Abstract
Background: Tacrolimus (Tac, or FK506), a calcineurin inhibitor (CNI), is the first-line immunosuppressant which consists of the footstone as immunosuppressive regimens in kidney transplantation. However, the drug toxicity and the significant differences of pharmacokinetics (PK) and pharmacodynamics (PD) among individuals are hidden troubles for clinical application. Recently, emerging evidences of Tac pharmacogenetics (PG) regarding drug absorption, metabolism, disposition, excretion and response are discovered for better understanding of this drug.
Method: We reviewed the published articles regarding the Tac PG and its effects on PK and PD in kidney transplantation. In addition, we summarized information on polygenic algorithms.
Results: The polymorphism of genes encoding metabolic enzymes and transporters related to Tac were largely investigated, but the results were inconsistent. In addition to CYP3A4, CYP3A5 and P-gp (also known as ABCB1), single nucleotide polymorphisms (SNPs) might also affect the PK and PD parameters of Tac.

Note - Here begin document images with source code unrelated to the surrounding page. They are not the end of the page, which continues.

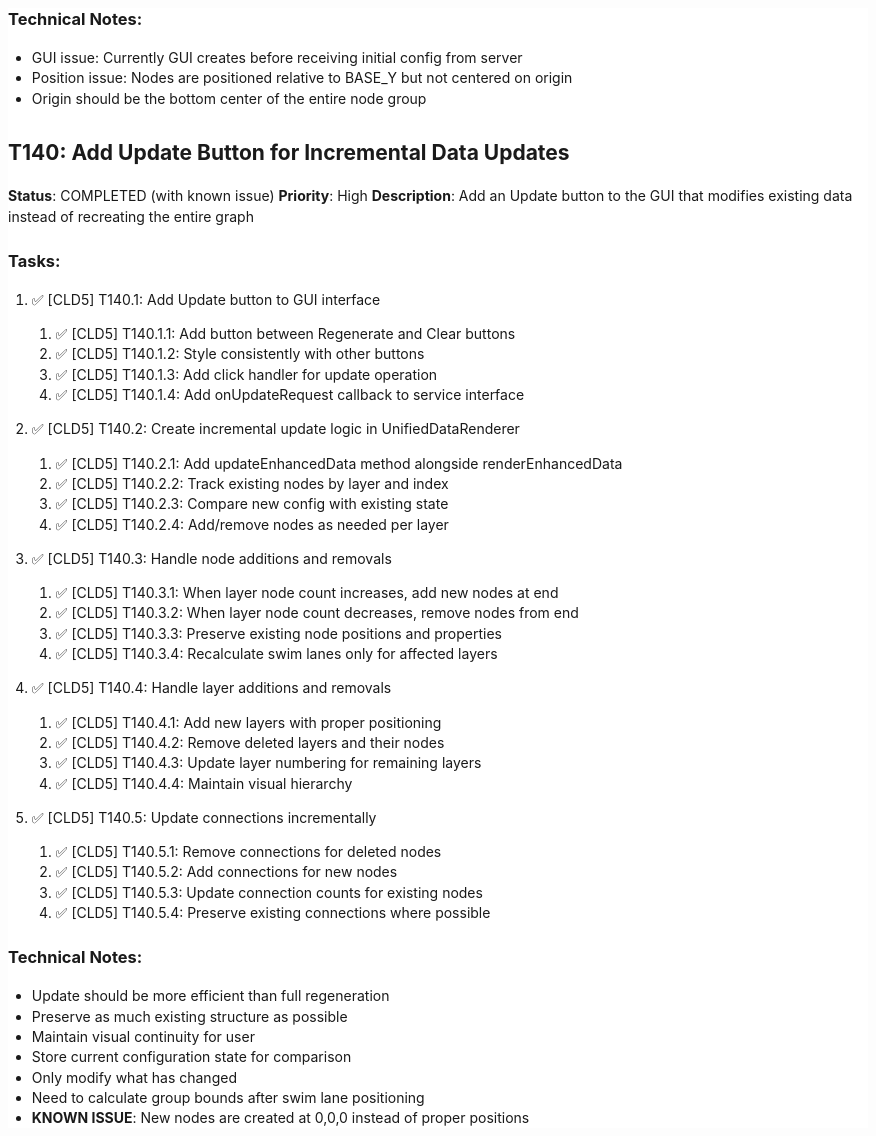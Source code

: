 ### Technical Notes:

- GUI issue: Currently GUI creates before receiving initial config from server
- Position issue: Nodes are positioned relative to BASE_Y but not centered on origin
- Origin should be the bottom center of the entire node group

## T140: Add Update Button for Incremental Data Updates

**Status**: COMPLETED (with known issue)
**Priority**: High
**Description**: Add an Update button to the GUI that modifies existing data instead of recreating the entire graph

### Tasks:

1. ✅ [CLD5] T140.1: Add Update button to GUI interface

   1. ✅ [CLD5] T140.1.1: Add button between Regenerate and Clear buttons
   2. ✅ [CLD5] T140.1.2: Style consistently with other buttons
   3. ✅ [CLD5] T140.1.3: Add click handler for update operation
   4. ✅ [CLD5] T140.1.4: Add onUpdateRequest callback to service interface

2. ✅ [CLD5] T140.2: Create incremental update logic in UnifiedDataRenderer

   1. ✅ [CLD5] T140.2.1: Add updateEnhancedData method alongside renderEnhancedData
   2. ✅ [CLD5] T140.2.2: Track existing nodes by layer and index
   3. ✅ [CLD5] T140.2.3: Compare new config with existing state
   4. ✅ [CLD5] T140.2.4: Add/remove nodes as needed per layer

3. ✅ [CLD5] T140.3: Handle node additions and removals

   1. ✅ [CLD5] T140.3.1: When layer node count increases, add new nodes at end
   2. ✅ [CLD5] T140.3.2: When layer node count decreases, remove nodes from end
   3. ✅ [CLD5] T140.3.3: Preserve existing node positions and properties
   4. ✅ [CLD5] T140.3.4: Recalculate swim lanes only for affected layers

4. ✅ [CLD5] T140.4: Handle layer additions and removals

   1. ✅ [CLD5] T140.4.1: Add new layers with proper positioning
   2. ✅ [CLD5] T140.4.2: Remove deleted layers and their nodes
   3. ✅ [CLD5] T140.4.3: Update layer numbering for remaining layers
   4. ✅ [CLD5] T140.4.4: Maintain visual hierarchy

5. ✅ [CLD5] T140.5: Update connections incrementally
   1. ✅ [CLD5] T140.5.1: Remove connections for deleted nodes
   2. ✅ [CLD5] T140.5.2: Add connections for new nodes
   3. ✅ [CLD5] T140.5.3: Update connection counts for existing nodes
   4. ✅ [CLD5] T140.5.4: Preserve existing connections where possible

### Technical Notes:

- Update should be more efficient than full regeneration
- Preserve as much existing structure as possible
- Maintain visual continuity for user
- Store current configuration state for comparison
- Only modify what has changed
- Need to calculate group bounds after swim lane positioning
- **KNOWN ISSUE**: New nodes are created at 0,0,0 instead of proper positions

Conclusion: The correlation between Tac PK, PD and PG is very complex. Although many factors need to be verified, it is envisaged that thorough understanding of PG may assist clinicians to predict the optimal starting dosage, help adjust the maintenance regimen, as well as identify high risk patients for adverse effects or drug inefficacy.
Keywords: Pharmacokinetics, pharmacodynamics, pharmacogenetics, Tacrolimus, dosing algorithms, solid organ transplantation.